The Prime Minister of Turkey has for the first time offered condolences for the mass killings of Armenians during World War I, when the country was under Ottoman rule.  Armenians and many others consider the deaths of as many as 1.5 Million people to be an act of genocide.

Prime Minister Recep Tayyip Erdogan’s comments came on the eve of the 99th anniversary of the mass deportation of Armenians in 1915, the act that led to death marches and mass killings.  He stopped short of using the word “genocide”, and Turkey officially disputes the death toll (although Turkish official records prove the Armenian population decreased by almost one million over two years).  But Erdogan described the events as “our shared pain” to the grandchildren of Armenians killed in 1915.

“Having experienced events which had inhumane consequences – such as relocation – during the First World War, (it) should not prevent Turks and Armenians from establishing compassion and mutually humane attitudes among towards one another,” he said, adding “millions of people of all religions and ethnicities lost their lives in the First World War.”

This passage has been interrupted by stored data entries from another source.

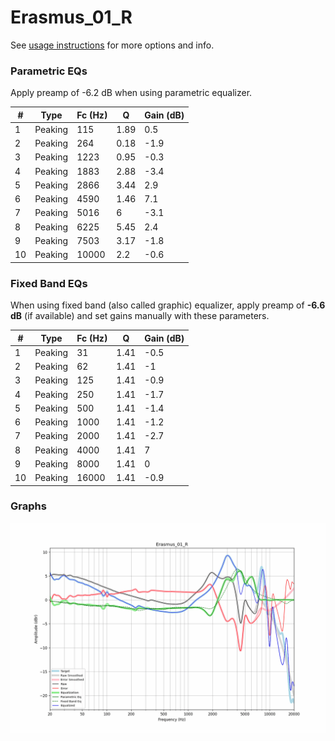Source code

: # Erasmus_01_R
See [usage instructions](https://github.com/jaakkopasanen/AutoEq#usage) for more options and info.

### Parametric EQs
Apply preamp of -6.2 dB when using parametric equalizer.

|   # | Type    |   Fc (Hz) |    Q |   Gain (dB) |
|-----|---------|-----------|------|-------------|
|   1 | Peaking |       115 | 1.89 |         0.5 |
|   2 | Peaking |       264 | 0.18 |        -1.9 |
|   3 | Peaking |      1223 | 0.95 |        -0.3 |
|   4 | Peaking |      1883 | 2.88 |        -3.4 |
|   5 | Peaking |      2866 | 3.44 |         2.9 |
|   6 | Peaking |      4590 | 1.46 |         7.1 |
|   7 | Peaking |      5016 | 6    |        -3.1 |
|   8 | Peaking |      6225 | 5.45 |         2.4 |
|   9 | Peaking |      7503 | 3.17 |        -1.8 |
|  10 | Peaking |     10000 | 2.2  |        -0.6 |

### Fixed Band EQs
When using fixed band (also called graphic) equalizer, apply preamp of **-6.6 dB** (if available) and set gains manually with these parameters.

|   # | Type    |   Fc (Hz) |    Q |   Gain (dB) |
|-----|---------|-----------|------|-------------|
|   1 | Peaking |        31 | 1.41 |        -0.5 |
|   2 | Peaking |        62 | 1.41 |        -1   |
|   3 | Peaking |       125 | 1.41 |        -0.9 |
|   4 | Peaking |       250 | 1.41 |        -1.7 |
|   5 | Peaking |       500 | 1.41 |        -1.4 |
|   6 | Peaking |      1000 | 1.41 |        -1.2 |
|   7 | Peaking |      2000 | 1.41 |        -2.7 |
|   8 | Peaking |      4000 | 1.41 |         7   |
|   9 | Peaking |      8000 | 1.41 |         0   |
|  10 | Peaking |     16000 | 1.41 |        -0.9 |

### Graphs
![](./Erasmus_01_R.png)
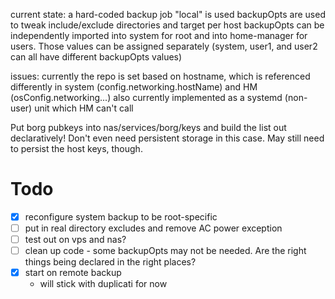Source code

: current state:
a hard-coded backup job "local" is used
backupOpts are used to tweak include/exclude directories and target per host
backupOpts can be independently imported into system for root and into home-manager for users. Those values can be assigned separately (system, user1, and user2 can all have different backupOpts values)

issues:
currently the repo is set based on hostname, which is referenced differently in system (config.networking.hostName) and HM (osConfig.networking...)
also currently implemented as a systemd (non-user) unit which HM can't call

Put borg pubkeys into nas/services/borg/keys and build the list out declaratively! Don't even need persistent storage in this case. May still need to persist the host keys, though.

# Todo
- [x] reconfigure system backup to be root-specific
- [ ] put in real directory excludes and remove AC power exception
- [ ] test out on vps and nas?
- [ ] clean up code - some backupOpts may not be needed. Are the right things being declared in the right places?
- [x] start on remote backup
    - will stick with duplicati for now
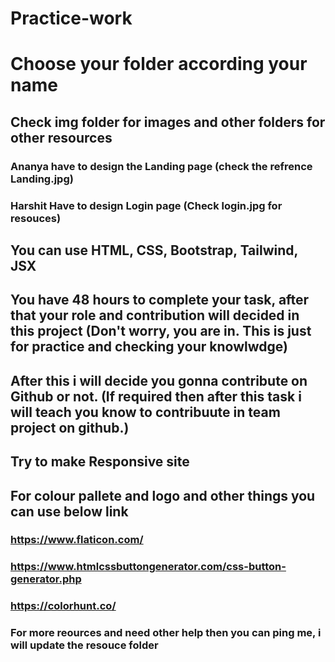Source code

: # Practice-work
# Choose your folder according your name
## Check img folder for images and other folders for other resources

### Ananya have to design the Landing page (check the refrence Landing.jpg)
### Harshit Have to design Login page (Check login.jpg for resouces)

## You can use HTML, CSS, Bootstrap, Tailwind, JSX

## You have 48 hours to complete your task, after that your role and contribution will decided in this project (Don't worry, you are in. This is just for practice and checking your knowlwdge)

## After this i will decide you gonna contribute on Github or not. (If required then after this task i will teach you know to contribuute in team project on github.)

## Try to make Responsive site
## For colour pallete and logo and other things you can use below link

### https://www.flaticon.com/
### https://www.htmlcssbuttongenerator.com/css-button-generator.php
### https://colorhunt.co/

### For more reources and need other help then you can ping me, i will update the resouce folder

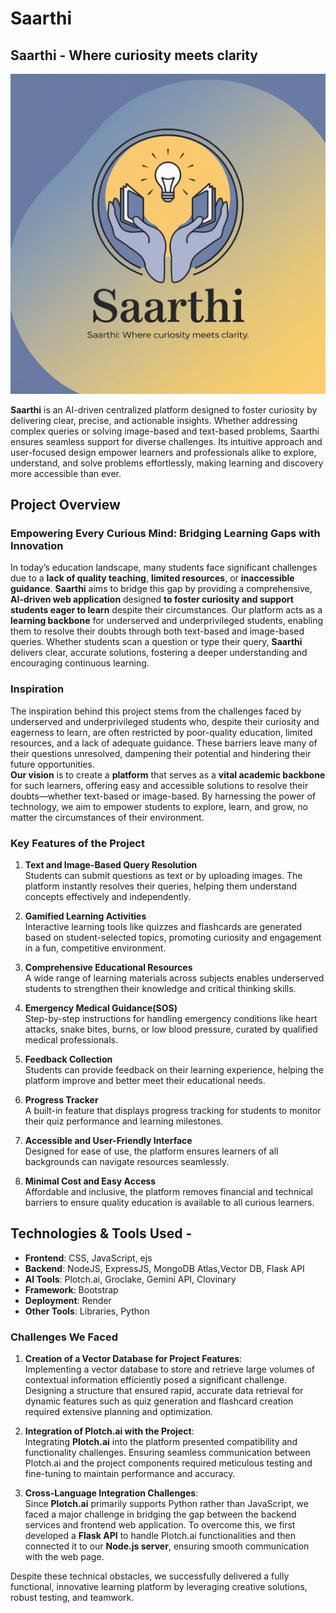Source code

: # Saarthi
## Saarthi - Where curiosity meets clarity
![logo](Logo_Saarthi.jpeg)

**Saarthi** is an AI-driven centralized platform designed to foster curiosity by delivering clear, precise, and actionable insights. Whether addressing complex queries or solving image-based and text-based problems, Saarthi ensures seamless support for diverse challenges. Its intuitive approach and user-focused design empower learners and professionals alike to explore, understand, and solve problems effortlessly, making learning and discovery more accessible than ever.

## **Project Overview**

### **Empowering Every Curious Mind: Bridging Learning Gaps with Innovation**
In today’s education landscape, many students face significant challenges due to a **lack of quality teaching**, **limited resources**, or **inaccessible guidance**. **Saarthi** aims to bridge this gap by providing a comprehensive, **AI-driven web application** designed **to foster curiosity and support students eager to learn** despite their circumstances.
Our platform acts as a **learning backbone** for underserved and underprivileged students, enabling them to resolve their doubts through both text-based and image-based queries. Whether students scan a question or type their query, **Saarthi** delivers clear, accurate solutions, fostering a deeper understanding and encouraging continuous learning.

### **Inspiration**
The inspiration behind this project stems from the challenges faced by underserved and underprivileged students who, despite their curiosity and eagerness to learn, are often restricted by poor-quality education, limited resources, and a lack of adequate guidance. These barriers leave many of their questions unresolved, dampening their potential and hindering their future opportunities.  
**Our vision** is to create a **platform** that serves as a **vital academic backbone** for such learners, offering easy and accessible solutions to resolve their doubts—whether text-based or image-based. By harnessing the power of technology, we aim to empower students to explore, learn, and grow, no matter the circumstances of their environment.

### **Key Features of the Project**  

1. **Text and Image-Based Query Resolution**  
   Students can submit questions as text or by uploading images. The platform instantly resolves their queries, helping them understand concepts effectively and independently.

2. **Gamified Learning Activities**  
   Interactive learning tools like quizzes and flashcards are generated based on student-selected topics, promoting curiosity and engagement in a fun, competitive environment.

3. **Comprehensive Educational Resources**  
   A wide range of learning materials across subjects enables underserved students to strengthen their knowledge and critical thinking skills.

4. **Emergency Medical Guidance(SOS)**  
   Step-by-step instructions for handling emergency conditions like heart attacks, snake bites, burns, or low blood pressure, curated by qualified medical professionals.

5. **Feedback Collection**  
   Students can provide feedback on their learning experience, helping the platform improve and better meet their educational needs.

6. **Progress Tracker**  
   A built-in feature that displays progress tracking for students to monitor their quiz performance and learning milestones.

7. **Accessible and User-Friendly Interface**  
   Designed for ease of use, the platform ensures learners of all backgrounds can navigate resources seamlessly.

8. **Minimal Cost and Easy Access**  
   Affordable and inclusive, the platform removes financial and technical barriers to ensure quality education is available to all curious learners.

## **Technologies & Tools Used -**

- **Frontend**: CSS, JavaScript, ejs  
- **Backend**: NodeJS, ExpressJS, MongoDB Atlas,Vector DB, Flask API
- **AI Tools**: Plotch.ai, Groclake, Gemini API, Clovinary
- **Framework**: Bootstrap
- **Deployment**: Render       
- **Other Tools**: Libraries, Python

### **Challenges We Faced**

1. **Creation of a Vector Database for Project Features**:  
   Implementing a vector database to store and retrieve large volumes of contextual information efficiently posed a significant challenge. Designing a structure that ensured rapid, accurate data retrieval for dynamic features such as quiz generation and flashcard creation required extensive planning and optimization.

2. **Integration of Plotch.ai with the Project**:  
   Integrating **Plotch.ai** into the platform presented compatibility and functionality challenges. Ensuring seamless communication between Plotch.ai and the project components required meticulous testing and fine-tuning to maintain performance and accuracy.

3. **Cross-Language Integration Challenges**:  
   Since **Plotch.ai** primarily supports Python rather than JavaScript, we faced a major challenge in bridging the gap between the backend services and frontend web application. To overcome this, we first developed a **Flask API** to handle Plotch.ai functionalities and then connected it to our **Node.js server**, ensuring smooth communication with the web page.

Despite these technical obstacles, we successfully delivered a fully functional, innovative learning platform by leveraging creative solutions, robust testing, and teamwork.
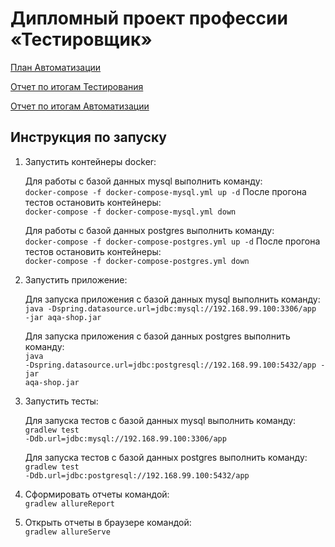 # Дипломный проект профессии «Тестировщик»

 [План Автоматизации](https://github.com/Samsony1/DiplomaTest/blob/main/docs/Plan.md)
 
 [Отчет по итогам Тестирования](https://github.com/Samsony1/DiplomaTest/blob/main/docs/Report.md)
 
 [Отчет по итогам Автоматизации](https://github.com/Samsony1/DiplomaTest/blob/main/docs/Summary.md)

## Инструкция по запуску

1. Запустить контейнеры docker:  

    Для работы с базой данных mysql выполнить команду:  
    <code>docker-compose -f docker-compose-mysql.yml up -d</code>
    После прогона тестов остановить контейнеры:  
    <code>docker-compose -f docker-compose-mysql.yml down</code>

    Для работы с базой данных postgres выполнить команду:  
    <code>docker-compose -f docker-compose-postgres.yml up -d</code>
    После прогона тестов остановить контейнеры:  
    <code>docker-compose -f docker-compose-postgres.yml down</code>

2. Запустить приложение:  

    Для запуска приложения с базой данных mysql выполнить команду:  
    <code>java -Dspring.datasource.url=jdbc:mysql://192.168.99.100:3306/app -jar aqa-shop.jar</code>

    Для запуска приложения с базой данных postgres выполнить команду:  
    <code>java -Dspring.datasource.url=jdbc:postgresql://192.168.99.100:5432/app -jar aqa-shop.jar</code>

3. Запустить тесты:  

   Для запуска тестов с базой данных mysql выполнить команду:  
   <code>gradlew test -Ddb.url=jdbc:mysql://192.168.99.100:3306/app</code>

   Для запуска тестов с базой данных postgres выполнить команду:  
   <code>gradlew test -Ddb.url=jdbc:postgresql://192.168.99.100:5432/app</code>

4. Сформировать отчеты командой:  
   <code>gradlew allureReport</code>  

5. Открыть отчеты в браузере командой:  
   <code>gradlew allureServe</code>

Turkey has had a troubled history even acknowledging the events of 1915.  It used to refer to it dismissively as “so-called Armenian genocide”.  In 2007, Erdogan ordered government agencies to use the more neutral phrase “1915 Events”.  Prosecutors used to arrest and charge Turkish intellectuals who spoke or wrote of what happened, and some have been killed in the streets for acknowledging the genocide.